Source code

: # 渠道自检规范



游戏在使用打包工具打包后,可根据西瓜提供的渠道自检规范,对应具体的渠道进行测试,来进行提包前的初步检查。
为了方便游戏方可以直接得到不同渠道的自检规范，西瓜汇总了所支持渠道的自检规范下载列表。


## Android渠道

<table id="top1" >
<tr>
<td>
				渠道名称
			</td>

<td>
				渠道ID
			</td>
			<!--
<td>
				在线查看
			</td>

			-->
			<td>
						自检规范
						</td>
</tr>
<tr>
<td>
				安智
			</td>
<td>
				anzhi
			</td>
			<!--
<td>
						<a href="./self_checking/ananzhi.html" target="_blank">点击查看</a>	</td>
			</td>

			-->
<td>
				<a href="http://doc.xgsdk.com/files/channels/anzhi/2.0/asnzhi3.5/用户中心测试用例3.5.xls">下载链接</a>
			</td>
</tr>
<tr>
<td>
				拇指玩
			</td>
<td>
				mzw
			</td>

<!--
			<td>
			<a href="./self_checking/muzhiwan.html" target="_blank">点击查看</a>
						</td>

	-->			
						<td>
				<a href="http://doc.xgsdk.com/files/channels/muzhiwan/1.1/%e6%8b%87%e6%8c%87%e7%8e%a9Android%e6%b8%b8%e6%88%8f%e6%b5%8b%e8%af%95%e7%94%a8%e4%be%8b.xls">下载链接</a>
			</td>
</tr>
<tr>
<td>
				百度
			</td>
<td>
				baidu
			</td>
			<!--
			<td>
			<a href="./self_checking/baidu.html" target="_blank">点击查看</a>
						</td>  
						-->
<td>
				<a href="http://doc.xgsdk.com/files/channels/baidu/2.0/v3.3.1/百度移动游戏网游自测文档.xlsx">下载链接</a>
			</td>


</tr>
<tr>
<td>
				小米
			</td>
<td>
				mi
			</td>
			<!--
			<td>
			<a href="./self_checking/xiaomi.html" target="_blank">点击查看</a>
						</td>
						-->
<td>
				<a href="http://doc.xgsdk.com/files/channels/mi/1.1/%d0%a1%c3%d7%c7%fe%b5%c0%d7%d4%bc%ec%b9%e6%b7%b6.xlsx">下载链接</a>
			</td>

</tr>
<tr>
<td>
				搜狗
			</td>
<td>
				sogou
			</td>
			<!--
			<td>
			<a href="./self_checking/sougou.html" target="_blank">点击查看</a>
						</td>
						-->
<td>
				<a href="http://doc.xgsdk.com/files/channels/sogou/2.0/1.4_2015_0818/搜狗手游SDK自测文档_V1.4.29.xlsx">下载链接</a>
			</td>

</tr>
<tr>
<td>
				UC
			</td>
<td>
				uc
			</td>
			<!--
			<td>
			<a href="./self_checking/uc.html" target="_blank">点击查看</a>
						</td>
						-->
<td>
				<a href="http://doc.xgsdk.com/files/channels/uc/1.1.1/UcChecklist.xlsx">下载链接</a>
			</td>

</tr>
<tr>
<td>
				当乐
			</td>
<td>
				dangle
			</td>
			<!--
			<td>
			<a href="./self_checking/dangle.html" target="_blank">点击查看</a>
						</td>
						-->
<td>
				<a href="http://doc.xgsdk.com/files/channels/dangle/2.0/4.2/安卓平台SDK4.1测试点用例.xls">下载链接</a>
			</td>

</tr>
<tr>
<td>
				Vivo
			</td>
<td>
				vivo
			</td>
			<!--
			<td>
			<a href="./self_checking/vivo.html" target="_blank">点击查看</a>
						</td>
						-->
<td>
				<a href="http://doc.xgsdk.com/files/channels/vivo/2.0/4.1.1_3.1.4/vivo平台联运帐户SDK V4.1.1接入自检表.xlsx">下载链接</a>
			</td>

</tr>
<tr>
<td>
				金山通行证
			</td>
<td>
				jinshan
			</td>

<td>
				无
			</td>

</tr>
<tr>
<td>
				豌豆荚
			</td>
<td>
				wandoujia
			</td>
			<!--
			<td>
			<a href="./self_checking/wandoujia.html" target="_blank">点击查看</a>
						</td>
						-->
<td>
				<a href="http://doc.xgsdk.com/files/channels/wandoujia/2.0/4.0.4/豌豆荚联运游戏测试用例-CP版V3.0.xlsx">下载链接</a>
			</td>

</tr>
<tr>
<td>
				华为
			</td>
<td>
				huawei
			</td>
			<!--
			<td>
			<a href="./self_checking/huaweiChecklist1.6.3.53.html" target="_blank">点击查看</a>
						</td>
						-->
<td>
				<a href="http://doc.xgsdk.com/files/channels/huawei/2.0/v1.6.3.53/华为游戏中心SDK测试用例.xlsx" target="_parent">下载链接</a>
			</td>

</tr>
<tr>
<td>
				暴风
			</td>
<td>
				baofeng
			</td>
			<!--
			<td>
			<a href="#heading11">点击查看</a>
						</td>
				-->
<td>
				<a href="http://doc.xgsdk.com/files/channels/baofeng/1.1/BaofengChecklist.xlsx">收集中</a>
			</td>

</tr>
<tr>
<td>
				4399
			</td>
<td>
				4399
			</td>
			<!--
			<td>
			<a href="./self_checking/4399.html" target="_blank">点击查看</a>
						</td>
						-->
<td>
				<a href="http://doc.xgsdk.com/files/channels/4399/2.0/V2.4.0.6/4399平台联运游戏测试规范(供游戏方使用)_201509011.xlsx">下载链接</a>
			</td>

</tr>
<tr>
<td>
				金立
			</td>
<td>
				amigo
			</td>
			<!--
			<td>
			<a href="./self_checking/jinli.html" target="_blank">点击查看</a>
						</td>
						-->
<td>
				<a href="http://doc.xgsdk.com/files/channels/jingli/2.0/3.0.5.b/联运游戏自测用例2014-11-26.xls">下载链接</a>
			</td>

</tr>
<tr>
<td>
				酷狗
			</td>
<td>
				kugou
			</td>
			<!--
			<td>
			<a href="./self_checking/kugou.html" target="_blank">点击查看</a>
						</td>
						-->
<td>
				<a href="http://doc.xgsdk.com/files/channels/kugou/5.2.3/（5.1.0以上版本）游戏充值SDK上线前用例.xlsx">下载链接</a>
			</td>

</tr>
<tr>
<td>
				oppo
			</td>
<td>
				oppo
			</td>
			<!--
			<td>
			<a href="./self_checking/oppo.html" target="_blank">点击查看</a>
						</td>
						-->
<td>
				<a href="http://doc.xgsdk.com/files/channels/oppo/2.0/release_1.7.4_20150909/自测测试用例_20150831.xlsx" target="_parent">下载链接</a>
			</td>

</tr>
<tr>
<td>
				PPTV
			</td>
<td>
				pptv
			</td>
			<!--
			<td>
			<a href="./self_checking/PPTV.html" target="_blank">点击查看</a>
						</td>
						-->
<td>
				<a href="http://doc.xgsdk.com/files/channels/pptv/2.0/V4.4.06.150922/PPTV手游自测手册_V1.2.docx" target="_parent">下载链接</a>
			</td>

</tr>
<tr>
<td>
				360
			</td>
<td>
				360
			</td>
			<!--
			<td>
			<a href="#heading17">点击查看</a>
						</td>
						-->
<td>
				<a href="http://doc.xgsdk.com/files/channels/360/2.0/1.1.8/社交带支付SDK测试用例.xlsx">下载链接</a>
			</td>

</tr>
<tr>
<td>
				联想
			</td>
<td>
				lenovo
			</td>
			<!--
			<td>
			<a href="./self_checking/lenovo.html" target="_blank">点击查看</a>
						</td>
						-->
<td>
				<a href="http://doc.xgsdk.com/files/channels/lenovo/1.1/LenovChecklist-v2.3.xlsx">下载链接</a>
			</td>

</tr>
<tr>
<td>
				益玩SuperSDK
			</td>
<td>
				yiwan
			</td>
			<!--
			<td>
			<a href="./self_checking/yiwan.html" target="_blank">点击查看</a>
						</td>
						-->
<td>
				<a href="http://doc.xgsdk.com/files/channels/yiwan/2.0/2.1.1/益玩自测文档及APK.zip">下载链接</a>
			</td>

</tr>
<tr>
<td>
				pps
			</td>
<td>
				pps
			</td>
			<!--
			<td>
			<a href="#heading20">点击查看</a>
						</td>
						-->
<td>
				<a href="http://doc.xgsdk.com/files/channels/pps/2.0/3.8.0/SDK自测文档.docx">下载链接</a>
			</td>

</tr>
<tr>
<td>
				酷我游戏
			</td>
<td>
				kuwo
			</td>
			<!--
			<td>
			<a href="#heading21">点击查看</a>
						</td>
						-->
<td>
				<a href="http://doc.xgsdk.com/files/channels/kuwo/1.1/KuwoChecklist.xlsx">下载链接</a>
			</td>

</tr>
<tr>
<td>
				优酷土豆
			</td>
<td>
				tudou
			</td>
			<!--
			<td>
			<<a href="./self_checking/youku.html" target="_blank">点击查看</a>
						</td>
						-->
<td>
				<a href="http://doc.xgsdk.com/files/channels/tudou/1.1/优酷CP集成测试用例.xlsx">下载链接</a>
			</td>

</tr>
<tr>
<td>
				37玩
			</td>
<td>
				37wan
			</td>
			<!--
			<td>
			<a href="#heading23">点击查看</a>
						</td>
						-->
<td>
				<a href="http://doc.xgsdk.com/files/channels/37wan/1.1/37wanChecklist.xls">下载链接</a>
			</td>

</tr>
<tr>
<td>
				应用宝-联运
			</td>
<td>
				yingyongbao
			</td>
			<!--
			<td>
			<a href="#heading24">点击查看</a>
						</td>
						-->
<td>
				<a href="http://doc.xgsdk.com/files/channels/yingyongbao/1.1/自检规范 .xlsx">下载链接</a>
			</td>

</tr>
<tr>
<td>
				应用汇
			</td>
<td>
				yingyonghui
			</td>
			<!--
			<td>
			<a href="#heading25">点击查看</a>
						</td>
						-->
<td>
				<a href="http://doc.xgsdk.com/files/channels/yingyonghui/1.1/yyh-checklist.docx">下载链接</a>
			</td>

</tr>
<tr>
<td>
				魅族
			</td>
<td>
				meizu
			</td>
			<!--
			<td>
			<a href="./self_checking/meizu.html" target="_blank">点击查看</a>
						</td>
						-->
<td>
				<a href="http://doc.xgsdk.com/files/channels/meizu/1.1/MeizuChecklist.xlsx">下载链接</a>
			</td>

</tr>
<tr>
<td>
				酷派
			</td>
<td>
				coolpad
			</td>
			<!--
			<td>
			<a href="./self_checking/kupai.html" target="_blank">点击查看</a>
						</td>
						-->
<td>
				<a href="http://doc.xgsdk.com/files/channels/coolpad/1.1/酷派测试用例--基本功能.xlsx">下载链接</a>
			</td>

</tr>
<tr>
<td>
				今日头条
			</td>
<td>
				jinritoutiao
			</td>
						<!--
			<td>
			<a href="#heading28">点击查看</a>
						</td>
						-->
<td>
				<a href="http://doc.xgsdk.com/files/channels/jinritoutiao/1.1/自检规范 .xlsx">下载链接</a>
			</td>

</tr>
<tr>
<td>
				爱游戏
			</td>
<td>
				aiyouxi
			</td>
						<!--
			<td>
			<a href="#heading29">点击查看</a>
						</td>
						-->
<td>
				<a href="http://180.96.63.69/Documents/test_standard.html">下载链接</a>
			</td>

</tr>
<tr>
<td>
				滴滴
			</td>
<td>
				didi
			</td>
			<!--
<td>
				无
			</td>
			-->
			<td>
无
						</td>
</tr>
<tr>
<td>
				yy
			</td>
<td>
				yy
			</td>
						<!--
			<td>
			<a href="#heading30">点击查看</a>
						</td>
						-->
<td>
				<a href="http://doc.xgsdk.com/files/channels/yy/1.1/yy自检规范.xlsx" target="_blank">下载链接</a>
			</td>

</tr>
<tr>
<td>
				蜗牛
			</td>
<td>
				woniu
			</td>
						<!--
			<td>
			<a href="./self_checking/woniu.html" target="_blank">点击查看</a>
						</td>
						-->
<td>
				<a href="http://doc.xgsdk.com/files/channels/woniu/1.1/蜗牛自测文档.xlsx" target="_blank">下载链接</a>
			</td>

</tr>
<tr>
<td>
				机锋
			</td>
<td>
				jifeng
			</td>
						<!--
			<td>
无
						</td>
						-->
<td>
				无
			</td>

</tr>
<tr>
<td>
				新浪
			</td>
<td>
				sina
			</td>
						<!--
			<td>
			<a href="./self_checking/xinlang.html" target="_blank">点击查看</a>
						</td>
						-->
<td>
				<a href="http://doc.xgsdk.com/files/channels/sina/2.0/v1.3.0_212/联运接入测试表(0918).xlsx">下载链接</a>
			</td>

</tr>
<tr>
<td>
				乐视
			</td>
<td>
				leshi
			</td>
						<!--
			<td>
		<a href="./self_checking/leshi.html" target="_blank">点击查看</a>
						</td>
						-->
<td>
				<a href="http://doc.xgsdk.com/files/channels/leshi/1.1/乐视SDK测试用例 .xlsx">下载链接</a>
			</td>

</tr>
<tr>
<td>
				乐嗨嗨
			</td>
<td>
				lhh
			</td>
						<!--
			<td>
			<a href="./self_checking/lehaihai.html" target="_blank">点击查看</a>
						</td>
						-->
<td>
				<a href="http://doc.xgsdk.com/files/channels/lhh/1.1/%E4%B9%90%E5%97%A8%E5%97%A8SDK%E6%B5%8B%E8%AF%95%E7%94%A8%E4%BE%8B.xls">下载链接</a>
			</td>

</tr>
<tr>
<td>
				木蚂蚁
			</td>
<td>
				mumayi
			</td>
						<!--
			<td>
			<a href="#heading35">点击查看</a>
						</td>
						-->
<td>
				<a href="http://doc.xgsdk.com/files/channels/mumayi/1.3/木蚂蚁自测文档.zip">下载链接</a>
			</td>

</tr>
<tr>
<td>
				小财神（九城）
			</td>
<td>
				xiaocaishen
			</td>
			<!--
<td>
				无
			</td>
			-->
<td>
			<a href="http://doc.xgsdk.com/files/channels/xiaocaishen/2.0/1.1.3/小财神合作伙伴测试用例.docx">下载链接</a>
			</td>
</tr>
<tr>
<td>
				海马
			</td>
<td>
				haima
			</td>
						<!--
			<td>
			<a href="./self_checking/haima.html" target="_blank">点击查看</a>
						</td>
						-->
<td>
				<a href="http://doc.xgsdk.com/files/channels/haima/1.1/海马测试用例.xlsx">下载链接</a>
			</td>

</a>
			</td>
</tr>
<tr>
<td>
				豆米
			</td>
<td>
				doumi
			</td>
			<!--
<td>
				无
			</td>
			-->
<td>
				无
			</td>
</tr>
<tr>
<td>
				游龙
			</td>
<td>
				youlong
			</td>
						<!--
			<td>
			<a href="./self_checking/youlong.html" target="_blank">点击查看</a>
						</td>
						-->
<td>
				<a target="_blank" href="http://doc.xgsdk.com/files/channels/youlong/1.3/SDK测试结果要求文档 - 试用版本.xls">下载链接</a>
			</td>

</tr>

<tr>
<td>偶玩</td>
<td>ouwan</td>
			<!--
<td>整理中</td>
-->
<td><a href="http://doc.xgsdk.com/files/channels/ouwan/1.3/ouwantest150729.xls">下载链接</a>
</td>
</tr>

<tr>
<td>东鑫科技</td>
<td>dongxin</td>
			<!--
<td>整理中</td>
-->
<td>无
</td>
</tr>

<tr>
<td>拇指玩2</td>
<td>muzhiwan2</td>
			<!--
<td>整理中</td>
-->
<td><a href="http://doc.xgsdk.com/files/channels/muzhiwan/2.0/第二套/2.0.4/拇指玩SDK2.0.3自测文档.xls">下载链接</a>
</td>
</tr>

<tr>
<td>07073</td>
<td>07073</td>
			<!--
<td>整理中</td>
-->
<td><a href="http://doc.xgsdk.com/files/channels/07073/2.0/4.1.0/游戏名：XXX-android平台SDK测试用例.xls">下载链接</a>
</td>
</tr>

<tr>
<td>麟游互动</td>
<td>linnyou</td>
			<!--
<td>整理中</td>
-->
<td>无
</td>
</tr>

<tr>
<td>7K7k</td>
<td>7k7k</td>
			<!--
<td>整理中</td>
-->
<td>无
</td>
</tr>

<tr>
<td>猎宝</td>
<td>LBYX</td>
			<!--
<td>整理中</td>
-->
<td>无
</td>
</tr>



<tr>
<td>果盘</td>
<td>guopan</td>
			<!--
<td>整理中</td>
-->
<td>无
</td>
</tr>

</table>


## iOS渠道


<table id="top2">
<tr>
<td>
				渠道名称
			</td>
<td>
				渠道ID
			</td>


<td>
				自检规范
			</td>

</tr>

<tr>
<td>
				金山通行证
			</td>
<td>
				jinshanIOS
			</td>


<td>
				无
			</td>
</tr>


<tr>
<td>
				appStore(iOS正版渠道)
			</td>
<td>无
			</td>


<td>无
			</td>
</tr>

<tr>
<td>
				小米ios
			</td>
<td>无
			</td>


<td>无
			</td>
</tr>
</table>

**********

• **Action item**
Which of the lines above include the word "kuwo"? List those lines.

• **Response to the exercise**
				kuwo
				<a href="http://doc.xgsdk.com/files/channels/kuwo/1.1/KuwoChecklist.xlsx">下载链接</a>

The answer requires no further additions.